Somewhere far-far in Uljanovsk there is a manor house full of secrets. Who lived here before, why they left, and who is now the invisible master of it?..
Villa Persi French is located in 100km far from Uljanovsk, Russia, in the village Terenga. It is easily accessible, there are no guardians or fence. It is easily to reach this place by car, or by hitchhiking – it is located not far from the highway to Syzran.
From the middle of the XVIII century village Terenga belonged to The Golitsyn – one of the largest princely of the noble houses of Russia, originated in the Grand Duchy of Lithuania. In 1768-1769, they built a cloth factory in Terenga. The factory was considered the largest enterprise in the Simbirsk (the name of Uljanovsk before the Red Revolution) province and one of the largest in Russia.

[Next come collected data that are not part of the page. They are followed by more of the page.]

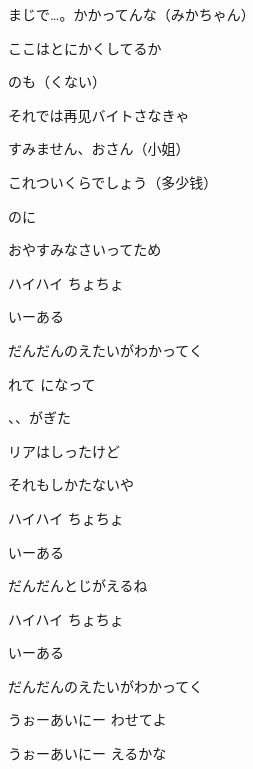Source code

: \bigskip

まじで…。かかってんな（みかちゃん）

ここはとにかくしてるか

のも（くない）

それでは{\fontcn 再见}バイトさなきゃ

\bigskip

すみません、おさん（{\fontcn 小姐}）

これついくらでしょう（{\fontcn 多少钱}）

のに

おやすみなさいってため

\bigskip

ハイハイ ちょちょ

いーある

だんだんのえたいがわかってく

\bigskip

れて になって

、、がぎた

リアはしったけど

それもしかたないや

\bigskip

ハイハイ ちょちょ

いーある

だんだんとじがえるね

\bigskip

ハイハイ ちょちょ

いーある

だんだんのえたいがわかってく

うぉーあいにー わせてよ

\bigskip

うぉーあいにー えるかな
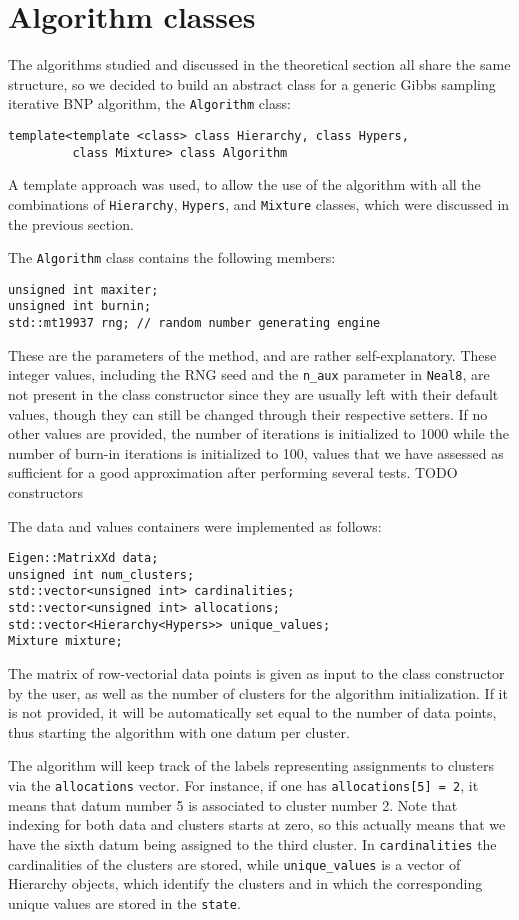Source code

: \section{Algorithm classes}

The algorithms studied and discussed in the theoretical section all share the same structure, so we decided to build an abstract class for a generic Gibbs sampling iterative BNP algorithm, the \verb|Algorithm| class:
\begin{verbatim}
template<template <class> class Hierarchy, class Hypers,
         class Mixture> class Algorithm
\end{verbatim}
A template approach was used, to allow the use of the algorithm with all the combinations of \verb|Hierarchy|, \verb|Hypers|, and \verb|Mixture| classes, which were discussed in the previous section.

The \verb|Algorithm| class contains the following members:
\begin{verbatim}
unsigned int maxiter;
unsigned int burnin;
std::mt19937 rng; // random number generating engine
\end{verbatim}
These are the parameters of the method, and are rather self-explanatory.
These integer values, including the RNG seed and the \verb|n_aux| parameter in \verb|Neal8|, are not present in the class constructor since they are usually left with their default values, though they can still be changed through their respective setters.
If no other values are provided, the number of iterations is initialized to 1000 while the number of burn-in iterations is initialized to 100, values that we have assessed as sufficient for a good approximation after performing several tests.
TODO constructors

The data and values containers were implemented as follows:
\begin{verbatim}
Eigen::MatrixXd data;
unsigned int num_clusters;
std::vector<unsigned int> cardinalities;
std::vector<unsigned int> allocations;
std::vector<Hierarchy<Hypers>> unique_values;
Mixture mixture;
\end{verbatim}

The matrix of row-vectorial data points is given as input to the class constructor by the user, as well as the number of clusters for the algorithm initialization. If it is not provided, it will be automatically set equal to the number of data points, thus starting the algorithm with one datum per cluster.

The algorithm will keep track of the labels representing assignments to clusters via the \verb|allocations| vector.
For instance, if one has \verb|allocations[5] = 2|, it means that datum number 5 is associated to cluster number 2.
Note that indexing for both data and clusters starts at zero, so this actually means that we have the sixth datum being assigned to the third cluster. 
In \verb|cardinalities| the cardinalities of the clusters are stored, while \verb|unique_values| is a vector of Hierarchy objects, which identify the clusters and in which the corresponding unique values are stored in the \verb|state|.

The information about the history of the Villa is contradictory. Some say that the Golitsins themselves built the manor house, others – that one of the richest landowners, a retired general, secret adviser Alexander Nikiforovich Skrebitsky did it.
The “Simbirsk Diocesan Vedomosti” for 1911 reports that “a huge palace with basements, towers, balconies and a gazebo, built on three floors, was built by the Skrebitsky household method -“ the peasants made it, the craftsmen were the same. ” The building stood in the middle of the park. Two belvedere balconies overlooked the factory courtyard of the cloth factory, household services, rooms for servants, warm stables, the Terengulka river and “the most remote fields”.
The last owner of the unique mansion was the only daughter of Simbirskaya noblewoman Sofya Kindyakova and Irish aristocrat Robert Maximilian Persi French – Kathleen Emilia Alexandra Persi French.
However, during the revolution, the estate was nationalized. During the Civil War, the headquarters of Lieutenant General Kappel was located in the manor house. During the fighting, an artillery shell hit the central dome of the house. However, the dome was later restored to its original form. After 1928, the building housed the Terengulsky District Executive Committee, then a school for peasant youth, from the 30s – an elementary school, a boarding school for nonresident students, then a secondary school.
In 2003, the school moved to another place. According to the official version, due to lack of funds for the fuel for the boiler room. The manor house was cloased, and recognized as an architectural monument of the 18th century and included in the list of cultural heritage objects. Though there was no money allocated for its restoration.
We arrive here with a group of my new friends almost immideately I step from my train in Uljanovsk. There was nothing of interesting in this city except that fact that Grand Lenin was born here. So I try to take an advantage of Russian holidays and explore neiborhoods. There were many people who were happy to help me and take around interesting abandoned churched though at last moment they happened to have some other things to do.
This villa caught my attention as it is located nor far from the city and it is quite beautiful from outside, built in late classicism style.
When we arrived I was shocked for a little bit. I didn’t expect that such villa with so great history will just stay in disrepair, in the center of the small village. Though it was.
There was no problem in climbing inside the broken window to see villa from inside. There was nothing spectacular there, though it was quite interesting to see many quotes and pictures from Russian cartoons on the walls.
The most amazing moment was when I stepped on the balcony on the 3d floor and saw this village from the up. Peace and tranquility swept me…
One last look on the villa, and here we are already going back to Uljanovsk.